(Dataset entries)

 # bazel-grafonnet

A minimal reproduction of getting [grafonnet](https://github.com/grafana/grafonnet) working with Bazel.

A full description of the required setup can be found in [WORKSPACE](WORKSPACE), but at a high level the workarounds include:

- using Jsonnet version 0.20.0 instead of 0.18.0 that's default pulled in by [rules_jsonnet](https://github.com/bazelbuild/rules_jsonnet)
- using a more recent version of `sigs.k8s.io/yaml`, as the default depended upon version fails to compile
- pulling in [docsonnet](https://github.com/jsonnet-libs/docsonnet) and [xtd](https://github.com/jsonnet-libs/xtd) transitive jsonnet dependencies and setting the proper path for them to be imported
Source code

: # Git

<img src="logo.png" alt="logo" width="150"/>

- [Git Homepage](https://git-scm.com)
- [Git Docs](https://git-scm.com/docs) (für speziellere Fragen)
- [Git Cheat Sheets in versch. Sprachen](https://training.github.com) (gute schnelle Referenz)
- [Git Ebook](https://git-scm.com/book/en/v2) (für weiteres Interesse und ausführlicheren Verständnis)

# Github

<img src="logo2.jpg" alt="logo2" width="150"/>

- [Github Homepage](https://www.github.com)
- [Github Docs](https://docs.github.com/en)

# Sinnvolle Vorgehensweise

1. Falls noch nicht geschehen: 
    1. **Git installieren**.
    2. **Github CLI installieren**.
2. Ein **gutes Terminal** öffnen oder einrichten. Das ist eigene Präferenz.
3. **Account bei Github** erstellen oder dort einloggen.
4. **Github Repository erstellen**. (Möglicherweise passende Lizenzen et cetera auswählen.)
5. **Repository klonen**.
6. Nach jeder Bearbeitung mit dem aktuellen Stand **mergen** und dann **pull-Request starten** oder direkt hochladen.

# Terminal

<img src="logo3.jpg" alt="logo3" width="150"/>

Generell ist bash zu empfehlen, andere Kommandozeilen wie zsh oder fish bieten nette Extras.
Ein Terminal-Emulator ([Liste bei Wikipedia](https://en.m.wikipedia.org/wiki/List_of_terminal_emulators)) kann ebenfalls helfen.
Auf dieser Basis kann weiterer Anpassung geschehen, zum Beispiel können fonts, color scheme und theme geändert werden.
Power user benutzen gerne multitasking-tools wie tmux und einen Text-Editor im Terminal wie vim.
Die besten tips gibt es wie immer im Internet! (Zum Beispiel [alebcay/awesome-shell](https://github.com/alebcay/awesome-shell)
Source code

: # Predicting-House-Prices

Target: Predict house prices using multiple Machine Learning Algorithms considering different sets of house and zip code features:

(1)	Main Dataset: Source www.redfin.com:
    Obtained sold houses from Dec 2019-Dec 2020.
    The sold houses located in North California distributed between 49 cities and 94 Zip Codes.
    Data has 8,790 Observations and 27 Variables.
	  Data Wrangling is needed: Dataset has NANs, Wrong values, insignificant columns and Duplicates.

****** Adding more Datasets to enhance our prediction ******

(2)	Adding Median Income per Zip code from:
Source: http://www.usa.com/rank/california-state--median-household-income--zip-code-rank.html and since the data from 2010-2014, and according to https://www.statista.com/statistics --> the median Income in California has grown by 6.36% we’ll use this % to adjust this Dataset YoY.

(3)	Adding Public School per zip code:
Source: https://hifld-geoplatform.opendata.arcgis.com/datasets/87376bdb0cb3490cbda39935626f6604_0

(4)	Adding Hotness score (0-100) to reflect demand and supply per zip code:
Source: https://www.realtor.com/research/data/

Work task:
Please output every line shown above exactly.

Task solution:
 # bazel-grafonnet

A minimal reproduction of getting [grafonnet](https://github.com/grafana/grafonnet) working with Bazel.

A full description of the required setup can be found in [WORKSPACE](WORKSPACE), but at a high level the workarounds include:

- using Jsonnet version 0.20.0 instead of 0.18.0 that's default pulled in by [rules_jsonnet](https://github.com/bazelbuild/rules_jsonnet)
- using a more recent version of `sigs.k8s.io/yaml`, as the default depended upon version fails to compile
- pulling in [docsonnet](https://github.com/jsonnet-libs/docsonnet) and [xtd](https://github.com/jsonnet-libs/xtd) transitive jsonnet dependencies and setting the proper path for them to be imported
Source code

: # Git

<img src="logo.png" alt="logo" width="150"/>

- [Git Homepage](https://git-scm.com)
- [Git Docs](https://git-scm.com/docs) (für speziellere Fragen)
- [Git Cheat Sheets in versch. Sprachen](https://training.github.com) (gute schnelle Referenz)
- [Git Ebook](https://git-scm.com/book/en/v2) (für weiteres Interesse und ausführlicheren Verständnis)

# Github

<img src="logo2.jpg" alt="logo2" width="150"/>

- [Github Homepage](https://www.github.com)
- [Github Docs](https://docs.github.com/en)

# Sinnvolle Vorgehensweise

1. Falls noch nicht geschehen: 
    1. **Git installieren**.
    2. **Github CLI installieren**.
2. Ein **gutes Terminal** öffnen oder einrichten. Das ist eigene Präferenz.
3. **Account bei Github** erstellen oder dort einloggen.
4. **Github Repository erstellen**. (Möglicherweise passende Lizenzen et cetera auswählen.)
5. **Repository klonen**.
6. Nach jeder Bearbeitung mit dem aktuellen Stand **mergen** und dann **pull-Request starten** oder direkt hochladen.

# Terminal

<img src="logo3.jpg" alt="logo3" width="150"/>

Generell ist bash zu empfehlen, andere Kommandozeilen wie zsh oder fish bieten nette Extras.
Ein Terminal-Emulator ([Liste bei Wikipedia](https://en.m.wikipedia.org/wiki/List_of_terminal_emulators)) kann ebenfalls helfen.
Auf dieser Basis kann weiterer Anpassung geschehen, zum Beispiel können fonts, color scheme und theme geändert werden.
Power user benutzen gerne multitasking-tools wie tmux und einen Text-Editor im Terminal wie vim.
Die besten tips gibt es wie immer im Internet! (Zum Beispiel [alebcay/awesome-shell](https://github.com/alebcay/awesome-shell)
Source code

: # Predicting-House-Prices

Target: Predict house prices using multiple Machine Learning Algorithms considering different sets of house and zip code features:

(1)	Main Dataset: Source www.redfin.com:
    Obtained sold houses from Dec 2019-Dec 2020.
    The sold houses located in North California distributed between 49 cities and 94 Zip Codes.
    Data has 8,790 Observations and 27 Variables.
	  Data Wrangling is needed: Dataset has NANs, Wrong values, insignificant columns and Duplicates.

****** Adding more Datasets to enhance our prediction ******

(2)	Adding Median Income per Zip code from:
Source: http://www.usa.com/rank/california-state--median-household-income--zip-code-rank.html and since the data from 2010-2014, and according to https://www.statista.com/statistics --> the median Income in California has grown by 6.36% we’ll use this % to adjust this Dataset YoY.

(3)	Adding Public School per zip code:
Source: https://hifld-geoplatform.opendata.arcgis.com/datasets/87376bdb0cb3490cbda39935626f6604_0

(4)	Adding Hotness score (0-100) to reflect demand and supply per zip code:
Source: https://www.realtor.com/research/data/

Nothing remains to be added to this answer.